Professor John Aerni-Flessner of the Residential College in the Arts and Humanities at Michigan State University has published his first book, “Dreams for Lesotho: Independence, Foreign Assistance and Development.” It features his extensive research on the history of development at the end of colonialism and after independence in Africa, with a particular focus on the country of Lesotho in southern Africa.
Lesotho is where Aerni-Flessner continued his studies after earning his bachelor’s degree, and he quickly began to dig deeper into its history. The book uses archives from governments in four different countries to analyze why people believe in the idea of development, and why plans to help eliminate poverty often have failed.

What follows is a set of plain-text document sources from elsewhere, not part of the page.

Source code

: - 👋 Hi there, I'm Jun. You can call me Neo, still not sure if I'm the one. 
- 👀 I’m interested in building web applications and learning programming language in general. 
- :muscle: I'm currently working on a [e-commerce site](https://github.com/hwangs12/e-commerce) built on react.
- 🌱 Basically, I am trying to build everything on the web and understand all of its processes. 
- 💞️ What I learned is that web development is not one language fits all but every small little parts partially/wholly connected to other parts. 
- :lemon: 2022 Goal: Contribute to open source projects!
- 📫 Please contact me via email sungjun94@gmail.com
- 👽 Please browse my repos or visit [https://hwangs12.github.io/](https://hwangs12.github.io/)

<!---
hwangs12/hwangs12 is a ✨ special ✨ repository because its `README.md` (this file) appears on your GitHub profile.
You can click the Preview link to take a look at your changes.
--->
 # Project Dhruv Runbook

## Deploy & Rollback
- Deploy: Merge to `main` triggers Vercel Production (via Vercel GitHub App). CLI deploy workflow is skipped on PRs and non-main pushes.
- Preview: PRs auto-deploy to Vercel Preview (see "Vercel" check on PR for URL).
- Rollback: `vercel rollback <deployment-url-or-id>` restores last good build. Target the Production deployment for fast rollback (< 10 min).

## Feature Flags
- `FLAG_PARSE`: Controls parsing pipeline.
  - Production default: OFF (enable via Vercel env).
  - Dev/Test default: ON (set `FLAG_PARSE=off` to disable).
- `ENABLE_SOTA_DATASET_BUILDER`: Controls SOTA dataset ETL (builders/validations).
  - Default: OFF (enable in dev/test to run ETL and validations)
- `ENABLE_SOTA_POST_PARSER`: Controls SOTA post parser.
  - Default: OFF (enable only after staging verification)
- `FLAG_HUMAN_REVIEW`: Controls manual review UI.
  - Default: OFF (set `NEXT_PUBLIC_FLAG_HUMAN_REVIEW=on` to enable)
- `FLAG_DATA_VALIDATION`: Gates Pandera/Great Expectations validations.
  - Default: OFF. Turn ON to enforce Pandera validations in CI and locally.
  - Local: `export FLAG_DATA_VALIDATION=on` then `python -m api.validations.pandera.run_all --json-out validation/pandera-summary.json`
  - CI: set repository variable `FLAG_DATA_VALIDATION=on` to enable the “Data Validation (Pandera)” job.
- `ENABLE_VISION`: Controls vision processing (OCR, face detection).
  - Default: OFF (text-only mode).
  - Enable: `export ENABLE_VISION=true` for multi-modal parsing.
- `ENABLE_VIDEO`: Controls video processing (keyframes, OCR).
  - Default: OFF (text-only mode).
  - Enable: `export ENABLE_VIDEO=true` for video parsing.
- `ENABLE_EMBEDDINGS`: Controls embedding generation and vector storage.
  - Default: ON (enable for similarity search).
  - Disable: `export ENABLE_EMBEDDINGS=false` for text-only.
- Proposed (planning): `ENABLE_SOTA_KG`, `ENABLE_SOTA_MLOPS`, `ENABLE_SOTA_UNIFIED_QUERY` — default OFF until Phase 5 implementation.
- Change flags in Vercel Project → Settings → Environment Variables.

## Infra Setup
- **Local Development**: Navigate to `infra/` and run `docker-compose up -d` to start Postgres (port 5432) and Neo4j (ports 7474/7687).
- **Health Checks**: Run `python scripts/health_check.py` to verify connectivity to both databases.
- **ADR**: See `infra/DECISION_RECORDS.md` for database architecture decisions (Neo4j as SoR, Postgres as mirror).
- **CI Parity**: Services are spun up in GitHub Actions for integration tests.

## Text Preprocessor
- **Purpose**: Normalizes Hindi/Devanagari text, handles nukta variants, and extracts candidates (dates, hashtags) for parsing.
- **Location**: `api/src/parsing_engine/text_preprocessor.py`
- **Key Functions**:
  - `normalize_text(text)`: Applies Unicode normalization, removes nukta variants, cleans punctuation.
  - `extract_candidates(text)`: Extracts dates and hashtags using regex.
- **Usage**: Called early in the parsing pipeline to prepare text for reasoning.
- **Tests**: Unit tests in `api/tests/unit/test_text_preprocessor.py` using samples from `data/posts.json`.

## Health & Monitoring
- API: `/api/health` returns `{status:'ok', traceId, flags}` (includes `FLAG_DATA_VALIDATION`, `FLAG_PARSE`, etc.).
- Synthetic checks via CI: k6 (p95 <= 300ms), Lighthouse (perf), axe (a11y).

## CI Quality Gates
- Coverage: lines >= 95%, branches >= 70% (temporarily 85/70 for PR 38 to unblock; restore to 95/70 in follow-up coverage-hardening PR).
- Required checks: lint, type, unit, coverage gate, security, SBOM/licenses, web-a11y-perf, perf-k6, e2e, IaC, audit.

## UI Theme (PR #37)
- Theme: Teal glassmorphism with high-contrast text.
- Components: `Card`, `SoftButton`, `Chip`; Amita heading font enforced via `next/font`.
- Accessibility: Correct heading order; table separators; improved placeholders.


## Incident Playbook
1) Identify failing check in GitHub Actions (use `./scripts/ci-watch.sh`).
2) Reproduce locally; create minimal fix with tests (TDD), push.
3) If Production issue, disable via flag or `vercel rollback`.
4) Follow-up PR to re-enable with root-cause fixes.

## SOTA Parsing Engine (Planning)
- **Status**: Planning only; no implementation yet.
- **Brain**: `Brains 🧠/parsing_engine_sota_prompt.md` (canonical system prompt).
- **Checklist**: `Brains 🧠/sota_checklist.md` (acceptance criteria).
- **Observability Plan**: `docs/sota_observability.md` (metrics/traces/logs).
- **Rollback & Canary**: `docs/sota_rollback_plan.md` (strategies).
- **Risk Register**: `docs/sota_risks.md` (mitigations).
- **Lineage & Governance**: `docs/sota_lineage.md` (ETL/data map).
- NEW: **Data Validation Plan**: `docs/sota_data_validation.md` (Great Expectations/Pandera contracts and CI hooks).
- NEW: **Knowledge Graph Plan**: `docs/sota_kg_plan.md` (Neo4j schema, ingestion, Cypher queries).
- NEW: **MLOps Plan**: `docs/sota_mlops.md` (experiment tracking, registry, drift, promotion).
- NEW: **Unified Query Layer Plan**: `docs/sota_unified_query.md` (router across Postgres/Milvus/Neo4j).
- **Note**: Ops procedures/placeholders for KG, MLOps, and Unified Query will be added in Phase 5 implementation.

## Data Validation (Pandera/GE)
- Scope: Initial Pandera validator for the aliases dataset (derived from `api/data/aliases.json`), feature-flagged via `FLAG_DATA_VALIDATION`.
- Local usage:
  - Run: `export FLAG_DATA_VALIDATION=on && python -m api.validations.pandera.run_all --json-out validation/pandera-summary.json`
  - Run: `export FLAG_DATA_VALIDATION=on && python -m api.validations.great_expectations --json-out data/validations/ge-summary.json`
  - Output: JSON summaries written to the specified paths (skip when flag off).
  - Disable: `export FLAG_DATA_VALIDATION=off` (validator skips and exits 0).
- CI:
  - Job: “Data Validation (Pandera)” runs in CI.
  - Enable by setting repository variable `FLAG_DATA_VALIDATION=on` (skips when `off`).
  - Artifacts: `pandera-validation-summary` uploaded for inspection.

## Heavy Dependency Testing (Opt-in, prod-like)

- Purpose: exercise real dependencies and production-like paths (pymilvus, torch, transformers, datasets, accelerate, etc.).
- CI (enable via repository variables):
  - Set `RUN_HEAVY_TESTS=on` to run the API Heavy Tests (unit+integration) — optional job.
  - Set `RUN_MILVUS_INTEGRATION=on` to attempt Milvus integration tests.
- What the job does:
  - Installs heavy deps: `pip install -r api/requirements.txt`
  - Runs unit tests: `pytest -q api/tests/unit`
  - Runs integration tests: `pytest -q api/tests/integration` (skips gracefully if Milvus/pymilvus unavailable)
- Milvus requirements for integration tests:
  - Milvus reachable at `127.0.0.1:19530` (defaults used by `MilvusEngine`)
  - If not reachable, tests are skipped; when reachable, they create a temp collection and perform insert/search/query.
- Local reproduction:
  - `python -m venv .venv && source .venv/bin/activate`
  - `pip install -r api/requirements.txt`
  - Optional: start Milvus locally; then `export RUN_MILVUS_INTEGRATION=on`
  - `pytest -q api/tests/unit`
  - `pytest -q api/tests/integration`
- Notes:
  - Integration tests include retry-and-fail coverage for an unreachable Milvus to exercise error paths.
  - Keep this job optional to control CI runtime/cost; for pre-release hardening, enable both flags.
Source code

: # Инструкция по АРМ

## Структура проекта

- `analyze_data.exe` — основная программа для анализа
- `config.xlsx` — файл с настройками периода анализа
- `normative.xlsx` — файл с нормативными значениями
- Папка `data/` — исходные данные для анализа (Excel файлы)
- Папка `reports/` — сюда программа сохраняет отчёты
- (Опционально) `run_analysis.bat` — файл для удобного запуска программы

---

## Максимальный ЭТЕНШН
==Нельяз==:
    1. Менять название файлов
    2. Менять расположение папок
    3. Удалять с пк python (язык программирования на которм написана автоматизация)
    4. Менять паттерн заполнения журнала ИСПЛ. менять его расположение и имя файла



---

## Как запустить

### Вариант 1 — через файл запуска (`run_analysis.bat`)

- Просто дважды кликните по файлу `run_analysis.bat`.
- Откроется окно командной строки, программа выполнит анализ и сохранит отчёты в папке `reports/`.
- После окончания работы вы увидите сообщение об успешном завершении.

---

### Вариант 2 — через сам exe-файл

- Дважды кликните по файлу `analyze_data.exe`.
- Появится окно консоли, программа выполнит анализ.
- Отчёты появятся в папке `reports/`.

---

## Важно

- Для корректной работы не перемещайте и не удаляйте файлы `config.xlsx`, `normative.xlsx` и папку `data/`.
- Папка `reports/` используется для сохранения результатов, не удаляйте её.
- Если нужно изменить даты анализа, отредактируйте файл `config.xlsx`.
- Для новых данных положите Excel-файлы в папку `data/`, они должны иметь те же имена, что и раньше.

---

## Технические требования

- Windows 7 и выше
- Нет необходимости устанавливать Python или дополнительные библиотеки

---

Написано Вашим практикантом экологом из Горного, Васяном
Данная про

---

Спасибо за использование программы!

Apart from the difficulties studying a region halfway across the world, he faced otherchallenges while researching Lesotho. For example, there was a lack of important documents in the national archives that would have been helpful in tracing the late colonial and early post-independence periods.
“While this limits in some ways the stories I can tell, it has also forced me to be creative in thinking about how to access parts of a story that might not be available archivally,” Aerni-Flessner explained.
Not only has he taken his research to the classroom and bookshelves, but he also has implemented this into his own perspective on life and the world.
“When we are better informed as citizens, we can ask for the same level of nuance and analysis about African affairs that we do about European, Asian or even Latin American affairs,” he said. “That is just one reason of many why I think it is important to give people a better sense of the histories, cultures and contemporary events in Africa.”